The reply should hold only the lines below from the one with "- 🔐 Secure JWT-based authentication" to the end, each copied exactly.

Dataset items
────

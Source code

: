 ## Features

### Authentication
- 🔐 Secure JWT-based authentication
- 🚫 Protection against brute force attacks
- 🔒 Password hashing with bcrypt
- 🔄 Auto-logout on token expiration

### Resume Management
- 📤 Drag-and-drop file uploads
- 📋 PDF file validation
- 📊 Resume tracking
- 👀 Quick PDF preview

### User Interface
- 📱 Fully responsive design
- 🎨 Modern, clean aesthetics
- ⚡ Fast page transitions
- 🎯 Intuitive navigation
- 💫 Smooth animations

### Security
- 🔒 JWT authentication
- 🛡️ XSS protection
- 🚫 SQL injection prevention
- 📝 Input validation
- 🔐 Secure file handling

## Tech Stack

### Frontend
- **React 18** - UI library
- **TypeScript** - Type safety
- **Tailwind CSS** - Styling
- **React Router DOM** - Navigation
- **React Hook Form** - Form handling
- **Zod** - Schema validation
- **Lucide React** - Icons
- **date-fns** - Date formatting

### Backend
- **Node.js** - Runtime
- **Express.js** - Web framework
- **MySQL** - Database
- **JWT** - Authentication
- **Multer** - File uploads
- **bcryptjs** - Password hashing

────

### [Answer section]
- 🔐 Secure JWT-based authentication
- 🚫 Protection against brute force attacks
- 🔒 Password hashing with bcrypt
- 🔄 Auto-logout on token expiration

### Resume Management
- 📤 Drag-and-drop file uploads
- 📋 PDF file validation
- 📊 Resume tracking
- 👀 Quick PDF preview

### User Interface
- 📱 Fully responsive design
- 🎨 Modern, clean aesthetics
- ⚡ Fast page transitions
- 🎯 Intuitive navigation
- 💫 Smooth animations

### Security
- 🔒 JWT authentication
- 🛡️ XSS protection
- 🚫 SQL injection prevention
- 📝 Input validation
- 🔐 Secure file handling

## Tech Stack

### Frontend
- **React 18** - UI library
- **TypeScript** - Type safety
- **Tailwind CSS** - Styling
- **React Router DOM** - Navigation
- **React Hook Form** - Form handling
- **Zod** - Schema validation
- **Lucide React** - Icons
- **date-fns** - Date formatting

### Backend
- **Node.js** - Runtime
- **Express.js** - Web framework
- **MySQL** - Database
- **JWT** - Authentication
- **Multer** - File uploads
- **bcryptjs** - Password hashing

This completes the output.